Les deux dernières semaines ont été riches en joutes et jeux diplomatiques. Il y a eu d’abord le G20 à Bali (Indonésie) lundi et mardi derniers, puis la COP 27 à Sharm El Tcheck en Egypte, terminée avant-hier dimanche. La France était brillamment représentée à ces deux réunions par son Président et plusieurs ministres.
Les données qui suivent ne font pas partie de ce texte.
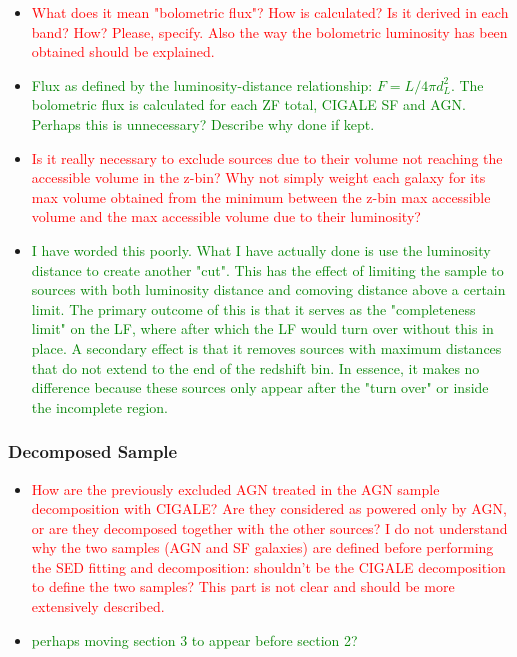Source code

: \begin{itemize}
    \item \textcolor{red}{What does it mean "bolometric flux"? How is calculated? Is it derived in each band? How? Please, specify. Also the way the bolometric luminosity has been obtained should be explained.}
    \item \textcolor{Green}{Flux as defined by the luminosity-distance relationship: $F=L/4\pi d^2_L$. The bolometric flux is calculated for each ZF total, CIGALE SF and AGN. Perhaps this is unnecessary? Describe why done if kept.}
    \vspace{0.25cm}
    
    \item \textcolor{red}{Is it really necessary to exclude sources due to their volume not reaching the accessible volume in the z-bin? Why not simply weight each galaxy for its max volume obtained from the minimum between the z-bin max accessible volume and the max accessible volume due to their luminosity?}
    \item \textcolor{Green}{I have worded this poorly. What I have actually done is use the luminosity distance to create another "cut". This has the effect of limiting the sample to sources with both luminosity distance and comoving distance above a certain limit. The primary outcome of this is that it serves as the "completeness limit"  on the LF, where after which the LF would turn over without this in place. A secondary effect is that it removes sources with maximum distances that do not extend to the end of the redshift bin. In essence, it makes no difference because these sources only appear after the "turn over" or inside the incomplete region.}
    \vspace{0.25cm}
\end{itemize}

\subsubsection{Decomposed Sample} \label{Sec: Decomposed AGN Selection}

\begin{itemize}
    \item \textcolor{red}{How are the previously excluded AGN treated in the AGN sample decomposition with CIGALE? Are they considered as powered only by AGN, or are they decomposed together with the other sources? I do not understand why the two samples (AGN and SF galaxies) are defined before performing the SED fitting and decomposition: shouldn't be the CIGALE decomposition to define the two samples? This part is not clear and should be more extensively described.}
    \item \textcolor{Green}{perhaps moving section 3 to appear before section 2?}
\end{itemize}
A propos du G 20 on s’est longtemps demandé si Poutine allait y participer. Il a préféré rester au Kremlin. En revanche Xi Jinping était bien là et Emmanuel Macron, qui parle souvent au nom de l’Union Européenne, se devait de le rencontrer chaleureusement. Il est vrai que le chancelier allemand Olaf Scholtz s’était rendu à Pékin au début du mois, sans en avertir quiconque – ce qui fait un peu bande à part et désordre. Les deux réunions de la semaine dernière ont été largement occupées à discuter du changement climatique – ce qui est inhabituel pour le G20, dont la vocation est traditionnellement économique. Mais les organisations internationales se doivent de contribuer à sauver la planète en gérant la transition énergétique, ce qui pose des problèmes à beaucoup de pays moins développés, notamment africains, qui aimeraient bien exploiter leurs ressources pétrolières et attendent une compensation financière massive.
Mais venons-en au problème ukrainien, qui était très officiellement à l’ordre du jour du G 20 mais qui s’est également invité à la COP 27. Il a d’abord été question de la menace céréalière : Poutine va-t-il reconduire son accord pour laisser passer les céréales ukrainiennes par la Mer Noire ? Mais il y a eu pire : la menace de Poutine de recourir à l’arme nucléaire. Est-ce cette menace (insensée), ou plutôt les bombardements massifs des Russes pour priver les Ukrainiens de toute énergie le jour-même où la ville de Kherson était reconquise par l’armée ukrainienne ? Toujours est-il que la tendance générale était à « calmer le jeu » entre les belligérants. Certes Poutine a toujours été dénoncé pour avoir violé le territoire ukrainien et pour avoir permis des crimes contre l’humanité, notamment à travers ses sous-traitants mercenaires du groupe Wagner. Au G 20 et pour la première fois aucun participant n’a vu personne se ranger aux côtés de la Russie, et tous ont appelé à l’intervention des Nations Unies (mais la Russie exerce naturellement son veto au sein du Conseil de Sécurité).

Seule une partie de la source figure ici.